Такие скоротечные грозы бывают только в степи и на море. Все совершается как бы мимоходом, проездом, пролетом — неожиданно налетает вихрь, неожиданно гремит гром и сверкают молнии, хлещет проливной дождь. Все сразу. И так же внезапно вся эта «музыка» прекращается.

Так было и в этот раз: в кромешной тьме ослепительно сверкнула молния, грянул гром, и одновременно с ним, без всякого предисловия, на Джанкой обрушился ливень. Я промок в одно мгновение. И все же бросился бежать, хоть это было уже ни к чему. Я бежал до тех пор, пока не уткнулся в полуразрушенный саманный забор. «Черт побери, значит, я сбился с дороги. Ведь это же постоялый двор», — подумал я.

Правда, самого постоялого двора давно уже не было — он сгорел еще до революции. От него остались только развалины. Еще несколько лет назад здесь по ночам прятались грабители, подстерегая запоздавших прохожих. Словом, местечко не из приятных. Мне стало жутко. Вокруг ни единой живой души, ни зги не видно: если зацапают разбойники, хоть до утра кричи — никто не услышит, никто не поможет.
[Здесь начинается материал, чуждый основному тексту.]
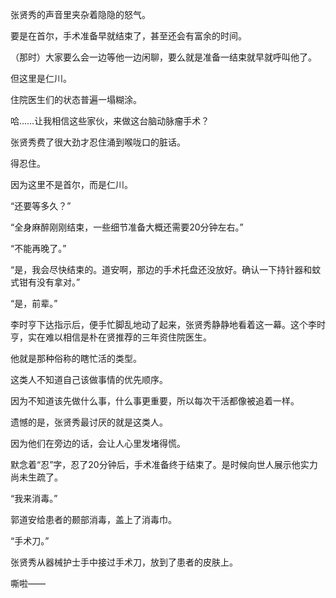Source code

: 张贤秀的声音里夹杂着隐隐的怒气。

要是在首尔，手术准备早就结束了，甚至还会有富余的时间。

（那时）大家要么会一边等他一边闲聊，要么就是准备一结束就早就呼叫他了。

但这里是仁川。

住院医生们的状态普遍一塌糊涂。

哈……让我相信这些家伙，来做这台脑动脉瘤手术？

张贤秀费了很大劲才忍住涌到喉咙口的脏话。

得忍住。

因为这里不是首尔，而是仁川。

“还要等多久？”

“全身麻醉刚刚结束，一些细节准备大概还需要20分钟左右。”

“不能再晚了。”

“是，我会尽快结束的。道安啊，那边的手术托盘还没放好。确认一下持针器和蚊式钳有没有拿对。”

“是，前辈。”

李时亨下达指示后，便手忙脚乱地动了起来，张贤秀静静地看着这一幕。这个李时亨，实在难以相信是朴在贤推荐的三年资住院医生。

他就是那种俗称的瞎忙活的类型。

这类人不知道自己该做事情的优先顺序。

因为不知道该先做什么事，什么事更重要，所以每次干活都像被追着一样。

遗憾的是，张贤秀最讨厌的就是这类人。

因为他们在旁边的话，会让人心里发堵得慌。

默念着“忍”字，忍了20分钟后，手术准备终于结束了。是时候向世人展示他实力尚未生疏了。

“我来消毒。”

郭道安给患者的颞部消毒，盖上了消毒巾。

“手术刀。”

张贤秀从器械护士手中接过手术刀，放到了患者的皮肤上。

嘶啦——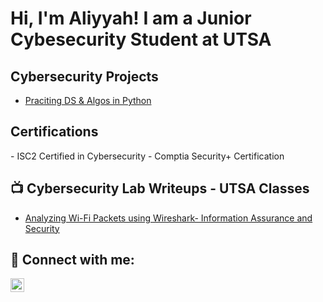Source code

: <h1>Hi, I'm Aliyyah! I am a Junior Cybesecurity Student at UTSA</h1>

<h2>Cybersecurity Projects</h2>

  - [Praciting DS & Algos in Python](https://github.com/aliyyahbus1/LABURL)

<h2> Certifications</h2>
  - ISC2 Certified in Cybersecurity
  - Comptia Security+ Certification

<h2>📺 Cybersecurity Lab Writeups - UTSA Classes</h2>

- [Analyzing Wi-Fi Packets using Wireshark- Information Assurance and Security](https://www.youtube.com/watch?v=a83ASGn_V_s)

<h2> 🤳 Connect with me:</h2>

[<img align="left" alt="Aliyyah Busari | LinkedIn" width="22px" src="https://cdn.jsdelivr.net/npm/simple-icons@v3/icons/linkedin.svg" />][linkedin]



[Linkedin]:https://www.linkedin.com/in/aliyyah-busari-86391321b

<!--
**joshmadakor1/joshmadakor1** is a ✨ _special_ ✨ repository because its `README.md` (this file) appears on your GitHub profile.

Here are some ideas to get you started:

- 🔭 I’m currently working on ...
- 🌱 I’m currently learning ...
- 👯 I’m looking to collaborate on ...
- 🤔 I’m looking for help with ...
- 💬 Ask me about ...
- 📫 How to reach me: ...
- 😄 Pronouns: ...
- ⚡ Fun fact: ...
-->
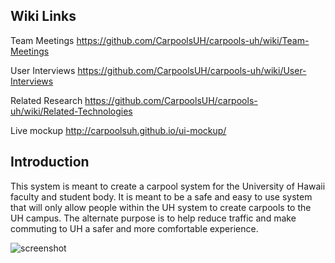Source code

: Wiki Links
-------------
Team Meetings
https://github.com/CarpoolsUH/carpools-uh/wiki/Team-Meetings

User Interviews
https://github.com/CarpoolsUH/carpools-uh/wiki/User-Interviews

Related Research
https://github.com/CarpoolsUH/carpools-uh/wiki/Related-Technologies

Live mockup
http://carpoolsuh.github.io/ui-mockup/

Introduction
--------------

This system is meant to create a carpool system for the University of Hawaii faculty and student body. It is meant to be a safe and easy to use system that will only allow people within the UH system to create carpools to the UH campus. The alternate purpose is to help reduce traffic and make commuting to UH a safer and more comfortable experience.

![screenshot](https://raw.github.com/CarpoolsUH/ui-mockup/gh-pages/img/main.png)
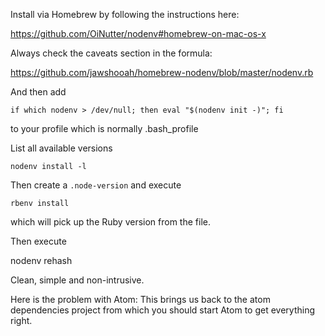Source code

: Install via Homebrew by following the instructions here:

https://github.com/OiNutter/nodenv#homebrew-on-mac-os-x

Always check the caveats section in the formula:

https://github.com/jawshooah/homebrew-nodenv/blob/master/nodenv.rb

And then add

    if which nodenv > /dev/null; then eval "$(nodenv init -)"; fi

to your profile which is normally .bash_profile

List all available versions

    nodenv install -l

Then create a `.node-version` and execute

    rbenv install

which will pick up the Ruby version from the file.

Then execute

  nodenv rehash

Clean, simple and non-intrusive.

Here is the problem with Atom: This brings us back to the atom dependencies project from which you should start Atom to get everything right.
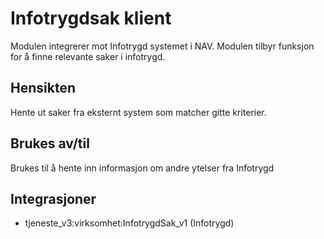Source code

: # Infotrygdsak klient

Modulen integrerer mot Infotrygd systemet i NAV. Modulen tilbyr funksjon for å finne relevante saker i infotrygd.

## Hensikten

Hente ut saker fra eksternt system som matcher gitte kriterier.

## Brukes av/til

Brukes til å hente inn informasjon om andre ytelser fra Infotrygd

## Integrasjoner
* tjeneste_v3:virksomhet:InfotrygdSak_v1 (Infotrygd)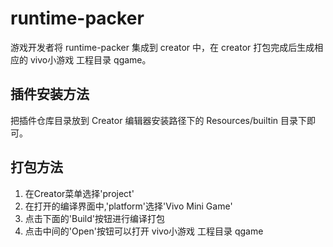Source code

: # runtime-packer
游戏开发者将 runtime-packer 集成到 creator 中，在 creator 打包完成后生成相应的 vivo小游戏 工程目录 qgame。

## 插件安装方法
把插件仓库目录放到 Creator 编辑器安装路径下的 Resources/builtin 目录下即可。

## 打包方法

1. 在Creator菜单选择'project'
2. 在打开的编译界面中,'platform'选择'Vivo Mini Game'
3. 点击下面的'Build'按钮进行编译打包
4. 点击中间的'Open'按钮可以打开 vivo小游戏 工程目录 qgame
Я невольно попятился, но тут сверкнула близкая молния, и то, что я увидел, испугало меня гораздо больше, чем воображаемые разбойники.
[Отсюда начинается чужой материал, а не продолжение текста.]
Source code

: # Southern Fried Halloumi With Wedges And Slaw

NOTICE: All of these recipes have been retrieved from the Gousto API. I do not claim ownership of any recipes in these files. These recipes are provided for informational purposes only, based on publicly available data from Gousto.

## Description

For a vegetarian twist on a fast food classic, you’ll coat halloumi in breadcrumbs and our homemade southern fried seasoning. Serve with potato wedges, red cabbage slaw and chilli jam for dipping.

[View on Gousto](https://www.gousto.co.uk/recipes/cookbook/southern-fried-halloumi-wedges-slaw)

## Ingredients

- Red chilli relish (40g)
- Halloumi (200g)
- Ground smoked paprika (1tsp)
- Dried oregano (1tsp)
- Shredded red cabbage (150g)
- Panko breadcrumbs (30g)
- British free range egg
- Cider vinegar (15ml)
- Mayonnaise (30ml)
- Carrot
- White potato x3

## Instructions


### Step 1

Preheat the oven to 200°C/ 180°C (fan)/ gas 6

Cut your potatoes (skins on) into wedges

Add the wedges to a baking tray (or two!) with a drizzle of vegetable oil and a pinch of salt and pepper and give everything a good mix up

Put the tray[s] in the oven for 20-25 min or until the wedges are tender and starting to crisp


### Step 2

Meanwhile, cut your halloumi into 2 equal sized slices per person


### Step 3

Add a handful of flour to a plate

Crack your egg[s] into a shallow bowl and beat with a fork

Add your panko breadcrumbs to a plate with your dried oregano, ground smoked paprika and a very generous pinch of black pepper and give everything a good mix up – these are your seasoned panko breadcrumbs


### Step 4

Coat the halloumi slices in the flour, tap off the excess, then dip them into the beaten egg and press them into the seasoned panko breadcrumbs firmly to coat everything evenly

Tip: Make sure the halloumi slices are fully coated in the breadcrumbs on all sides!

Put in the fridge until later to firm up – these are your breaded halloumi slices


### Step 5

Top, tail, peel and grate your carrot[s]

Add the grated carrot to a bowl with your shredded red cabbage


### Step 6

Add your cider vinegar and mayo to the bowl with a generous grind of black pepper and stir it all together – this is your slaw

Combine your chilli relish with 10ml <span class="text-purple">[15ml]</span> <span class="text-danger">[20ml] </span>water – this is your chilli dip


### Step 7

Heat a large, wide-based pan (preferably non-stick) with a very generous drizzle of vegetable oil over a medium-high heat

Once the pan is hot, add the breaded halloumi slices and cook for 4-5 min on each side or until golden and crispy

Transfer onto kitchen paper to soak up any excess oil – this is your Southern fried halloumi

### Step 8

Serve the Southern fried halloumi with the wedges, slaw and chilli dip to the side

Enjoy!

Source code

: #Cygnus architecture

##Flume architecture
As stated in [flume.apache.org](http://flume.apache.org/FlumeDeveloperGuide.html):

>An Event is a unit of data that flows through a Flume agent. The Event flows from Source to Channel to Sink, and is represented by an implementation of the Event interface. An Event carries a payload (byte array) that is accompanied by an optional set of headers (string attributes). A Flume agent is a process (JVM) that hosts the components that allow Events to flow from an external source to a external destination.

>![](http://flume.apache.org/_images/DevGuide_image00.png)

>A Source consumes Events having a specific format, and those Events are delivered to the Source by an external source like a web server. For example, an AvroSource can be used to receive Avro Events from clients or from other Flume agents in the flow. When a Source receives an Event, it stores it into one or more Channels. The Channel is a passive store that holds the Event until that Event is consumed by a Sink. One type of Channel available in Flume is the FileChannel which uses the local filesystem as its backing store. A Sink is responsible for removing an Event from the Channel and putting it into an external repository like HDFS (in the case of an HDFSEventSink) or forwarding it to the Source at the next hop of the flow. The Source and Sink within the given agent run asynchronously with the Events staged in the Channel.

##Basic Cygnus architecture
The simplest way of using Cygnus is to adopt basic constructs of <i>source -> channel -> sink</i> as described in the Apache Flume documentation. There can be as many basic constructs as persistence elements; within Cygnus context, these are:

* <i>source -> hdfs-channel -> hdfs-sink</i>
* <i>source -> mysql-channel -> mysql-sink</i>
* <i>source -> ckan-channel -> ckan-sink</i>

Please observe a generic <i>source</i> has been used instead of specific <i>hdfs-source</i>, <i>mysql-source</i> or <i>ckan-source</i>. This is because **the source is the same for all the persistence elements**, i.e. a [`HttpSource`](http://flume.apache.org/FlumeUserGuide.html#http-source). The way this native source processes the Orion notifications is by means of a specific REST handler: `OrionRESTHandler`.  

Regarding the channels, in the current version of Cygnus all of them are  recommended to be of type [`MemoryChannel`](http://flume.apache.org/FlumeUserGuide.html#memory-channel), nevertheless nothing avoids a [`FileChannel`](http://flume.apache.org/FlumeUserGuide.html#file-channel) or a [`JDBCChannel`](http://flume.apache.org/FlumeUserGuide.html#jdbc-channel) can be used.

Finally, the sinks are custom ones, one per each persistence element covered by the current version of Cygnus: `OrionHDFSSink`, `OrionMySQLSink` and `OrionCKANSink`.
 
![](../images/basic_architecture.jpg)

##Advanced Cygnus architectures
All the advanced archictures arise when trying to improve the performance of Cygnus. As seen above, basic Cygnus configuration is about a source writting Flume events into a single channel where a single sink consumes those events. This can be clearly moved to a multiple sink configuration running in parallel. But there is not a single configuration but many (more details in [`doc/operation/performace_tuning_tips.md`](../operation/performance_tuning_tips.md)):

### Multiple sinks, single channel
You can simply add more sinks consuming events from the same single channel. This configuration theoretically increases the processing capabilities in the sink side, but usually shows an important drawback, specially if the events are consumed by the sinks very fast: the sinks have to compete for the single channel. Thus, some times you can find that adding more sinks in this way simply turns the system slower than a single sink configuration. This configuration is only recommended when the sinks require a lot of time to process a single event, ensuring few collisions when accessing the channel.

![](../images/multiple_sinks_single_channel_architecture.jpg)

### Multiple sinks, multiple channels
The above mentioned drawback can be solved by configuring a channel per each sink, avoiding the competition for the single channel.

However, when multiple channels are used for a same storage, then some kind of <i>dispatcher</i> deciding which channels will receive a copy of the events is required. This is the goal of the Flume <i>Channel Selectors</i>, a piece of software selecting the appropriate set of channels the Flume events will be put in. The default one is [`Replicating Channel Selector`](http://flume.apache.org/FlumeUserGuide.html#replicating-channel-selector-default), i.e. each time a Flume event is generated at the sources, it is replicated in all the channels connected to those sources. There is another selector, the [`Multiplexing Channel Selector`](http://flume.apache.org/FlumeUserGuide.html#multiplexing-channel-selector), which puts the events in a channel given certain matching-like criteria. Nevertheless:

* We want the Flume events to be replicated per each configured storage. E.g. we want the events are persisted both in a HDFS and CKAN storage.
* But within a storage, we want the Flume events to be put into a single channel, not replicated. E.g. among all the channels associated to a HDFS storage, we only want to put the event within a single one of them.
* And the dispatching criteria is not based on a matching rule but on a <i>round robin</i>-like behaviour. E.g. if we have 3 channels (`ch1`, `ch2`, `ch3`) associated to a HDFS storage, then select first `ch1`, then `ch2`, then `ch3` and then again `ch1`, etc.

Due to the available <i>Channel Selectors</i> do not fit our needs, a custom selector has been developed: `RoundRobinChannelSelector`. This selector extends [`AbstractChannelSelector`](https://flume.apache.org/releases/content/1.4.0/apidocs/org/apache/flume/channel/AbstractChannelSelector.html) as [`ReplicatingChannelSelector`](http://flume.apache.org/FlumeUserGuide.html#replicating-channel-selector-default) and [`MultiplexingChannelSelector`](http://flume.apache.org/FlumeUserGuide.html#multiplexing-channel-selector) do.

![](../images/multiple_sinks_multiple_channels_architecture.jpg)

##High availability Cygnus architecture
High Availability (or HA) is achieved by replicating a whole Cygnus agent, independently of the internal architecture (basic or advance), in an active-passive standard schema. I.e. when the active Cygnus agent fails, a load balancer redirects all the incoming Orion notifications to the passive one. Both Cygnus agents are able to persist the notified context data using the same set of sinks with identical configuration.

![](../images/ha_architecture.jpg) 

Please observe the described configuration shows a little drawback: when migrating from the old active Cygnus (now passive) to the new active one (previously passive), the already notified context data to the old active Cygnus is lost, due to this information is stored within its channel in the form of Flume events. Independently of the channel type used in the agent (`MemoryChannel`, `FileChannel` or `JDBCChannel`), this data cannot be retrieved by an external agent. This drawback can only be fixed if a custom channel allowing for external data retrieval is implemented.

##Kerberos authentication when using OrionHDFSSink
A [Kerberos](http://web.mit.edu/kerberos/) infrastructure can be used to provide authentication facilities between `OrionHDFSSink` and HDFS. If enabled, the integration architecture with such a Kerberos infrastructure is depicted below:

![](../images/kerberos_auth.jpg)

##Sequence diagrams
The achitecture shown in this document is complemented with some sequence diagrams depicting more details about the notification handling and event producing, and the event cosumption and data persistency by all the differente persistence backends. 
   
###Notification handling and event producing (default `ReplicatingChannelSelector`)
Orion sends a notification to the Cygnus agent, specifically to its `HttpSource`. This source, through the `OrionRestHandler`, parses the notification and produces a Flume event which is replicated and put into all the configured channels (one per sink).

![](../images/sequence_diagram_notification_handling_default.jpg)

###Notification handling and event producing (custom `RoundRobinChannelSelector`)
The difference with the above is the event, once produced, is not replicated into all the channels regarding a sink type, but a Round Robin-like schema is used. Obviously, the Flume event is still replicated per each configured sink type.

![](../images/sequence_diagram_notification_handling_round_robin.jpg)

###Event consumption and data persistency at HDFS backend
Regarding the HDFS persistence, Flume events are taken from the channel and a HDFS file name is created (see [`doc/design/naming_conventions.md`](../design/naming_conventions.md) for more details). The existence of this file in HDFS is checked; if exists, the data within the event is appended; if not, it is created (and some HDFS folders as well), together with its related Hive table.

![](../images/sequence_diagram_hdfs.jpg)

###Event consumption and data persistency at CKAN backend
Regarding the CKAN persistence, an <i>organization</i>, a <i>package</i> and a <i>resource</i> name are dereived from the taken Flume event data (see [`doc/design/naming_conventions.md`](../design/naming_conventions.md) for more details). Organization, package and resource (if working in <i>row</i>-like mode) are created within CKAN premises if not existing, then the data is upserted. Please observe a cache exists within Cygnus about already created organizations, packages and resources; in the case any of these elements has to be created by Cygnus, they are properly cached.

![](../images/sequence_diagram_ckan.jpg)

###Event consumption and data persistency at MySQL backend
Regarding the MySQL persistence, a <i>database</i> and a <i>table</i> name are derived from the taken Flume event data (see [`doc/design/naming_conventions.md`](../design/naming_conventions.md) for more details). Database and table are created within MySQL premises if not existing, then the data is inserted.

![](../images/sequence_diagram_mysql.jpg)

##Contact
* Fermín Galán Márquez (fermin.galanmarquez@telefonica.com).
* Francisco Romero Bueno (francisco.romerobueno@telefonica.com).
Среди развалин постоялого двора под проливным дождем плясал какой-то человек. Совершенно голый. В чем мать родила. Лихо плясал, весело, воздев к грозному, грохочущему небу руки.

«Сумасшедший! Ну да, конечно, сумасшедший! Кто же еще способен на такое. Что делать? Бежать!» Но что-то удержало меня. Любопытство? Да, любопытство. Вернее, мысль, что ничего подобного я уже никогда в жизни не увижу.
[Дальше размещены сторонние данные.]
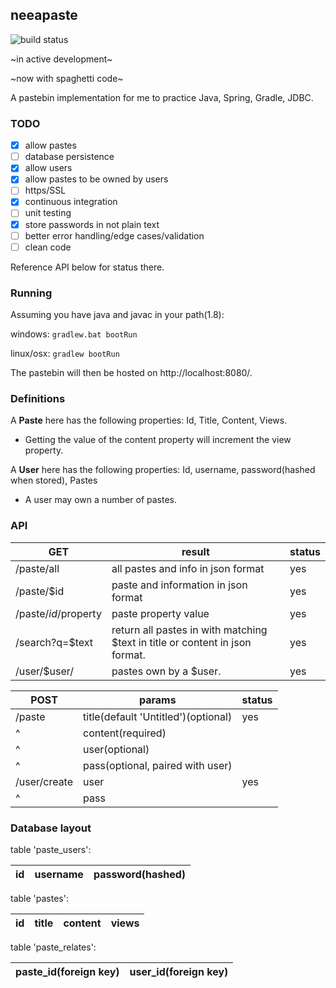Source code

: ## neeapaste
![build status](https://api.travis-ci.org/neeasade/neeapaste.svg?branch=master)

~in active development~

~now with spaghetti code~

A pastebin implementation for me to practice Java, Spring, Gradle, JDBC.

### TODO
- [x] allow pastes
- [ ] database persistence
- [x] allow users
- [x] allow pastes to be owned by users
- [ ] https/SSL
- [x] continuous integration
- [ ] unit testing
- [x] store passwords in not plain text
- [ ] better error handling/edge cases/validation
- [ ] clean code

Reference API below for status there.

### Running
Assuming you have java and javac in your path(1.8):

windows: `gradlew.bat bootRun`

linux/osx: `gradlew bootRun`

The pastebin will then be hosted on http://localhost:8080/.

### Definitions
A **Paste** here has the following properties: Id, Title, Content, Views.
- Getting the value of the content property will increment the view property.

A **User** here has the following properties: Id, username, password(hashed when stored), Pastes
- A user may own a number of pastes.

### API
GET		| result |	status
--------|--------|---
/paste/all	| all pastes and info in json format | yes
/paste/$id	| paste and information in json format | yes
/paste/$id/$property | paste property value | yes
/search?q=$text	| return all pastes in with matching $text in title or content in json format. | yes
/user/$user/ | pastes own by a $user. | yes

POST | params | status
------------------------|----------|----
/paste | title(default 'Untitled')(optional) | yes
^      | content(required) |
^      | user(optional) |
^      | pass(optional, paired with user) |
/user/create | user | yes
^            | pass |

### Database layout
table 'paste_users':

id | username | password(hashed)
------|-----|-----

table 'pastes':

id    |title| content | views
------|-----|-----|-----


table 'paste_relates':

paste_id(foreign key) | user_id(foreign key)
------|-----

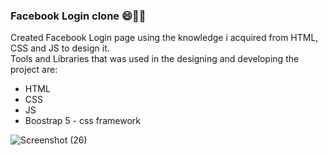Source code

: 
<h3> Facebook Login clone 😄💯💯</h3>
Created Facebook Login page using the knowledge i acquired from HTML, CSS and JS to design it. <br>
Tools and Libraries that was used in the designing and developing the project are: 
<br>
<ul>
  <li>HTML</li>
  <li>CSS</li>
  <li>JS</li>
  <li>Boostrap 5 - css framework</li>
</ul>

![Screenshot (26)](https://github.com/saeedmuqsin/Facebook-login-clone/assets/65695916/18ee01dc-c4eb-4efb-9a4e-1a6315de92e4)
Снова сверкнула молния, и я узнал в странном плясуне Яшу Чапичева. От удивления буквально онемел. Хотел что-то сказать, хотел окликнуть его, но язык не повиновался. А Яша, не ведая, что за ним наблюдают, самозабвенно плясал под дождем, под бурную музыку майской грозы. До чего же выразительна была эта пляска! Даже не пляска, а предельно точный рассказ о Яшиной душе. Еще ничего не зная, я понял: с ним что-то произошло. Что-то чрезвычайно важное, большое, и он сейчас не может рассказать об этом иначе, как пляской под проливным дождем.

Четверть века спустя я смотрел в Тбилиси картину молодого грузинского кинорежиссера. В ней был такой эпизод: паренек в промокшей до нитки одежде пляшет под дождем. Я был потрясен. И не только потому, что я вспомнил Яшу. Это само собой. Меня потрясла сила искусства, сила художественного проникновения. Каким-то волшебным лучом режиссер осветил душу этого паренька, и я увидел ее, как не увидел бы ни при каких других обстоятельствах: чистую, благородную, до краев переполненную радостью бытия, счастьем первой разделенной любви. В тот миг мне было так хорошо, будто меня самого одарили этой радостью. Но на некоторых зрителей пляска под дождем, как я потом понял, не произвела такого впечатления. Одни проявили равнодушие, другие недоумевали: «Что за дикая фантазия?» Люди не поверили художнику. А я поверил. Поверил потому, что однажды видел такое своими глазами, и не в кино, а в жизни…

Но вернемся к развалинам постоялого двора в Джанкое. Оправившись от удивления, я крикнул:

— Яшка!

Он услышал, остановился и, немного помедлив, шагнул в мою сторону.

— Кто там?

Я назвался. Яша обрадовался:

— Вот здорово! Откуда ты взялся?

— С поезда.

— А что здесь делаешь?

— А ты что здесь делаешь? — в свою очередь спросил я.

— Я? Я купаюсь. Бесплатная баня. Водичка теплая, вот и купаюсь. Самый лучший в мире душ. Красота! — Он звонко шлепнул себя по бедрам. — Сто пудов джанкойской пылюки смыл. Не веришь?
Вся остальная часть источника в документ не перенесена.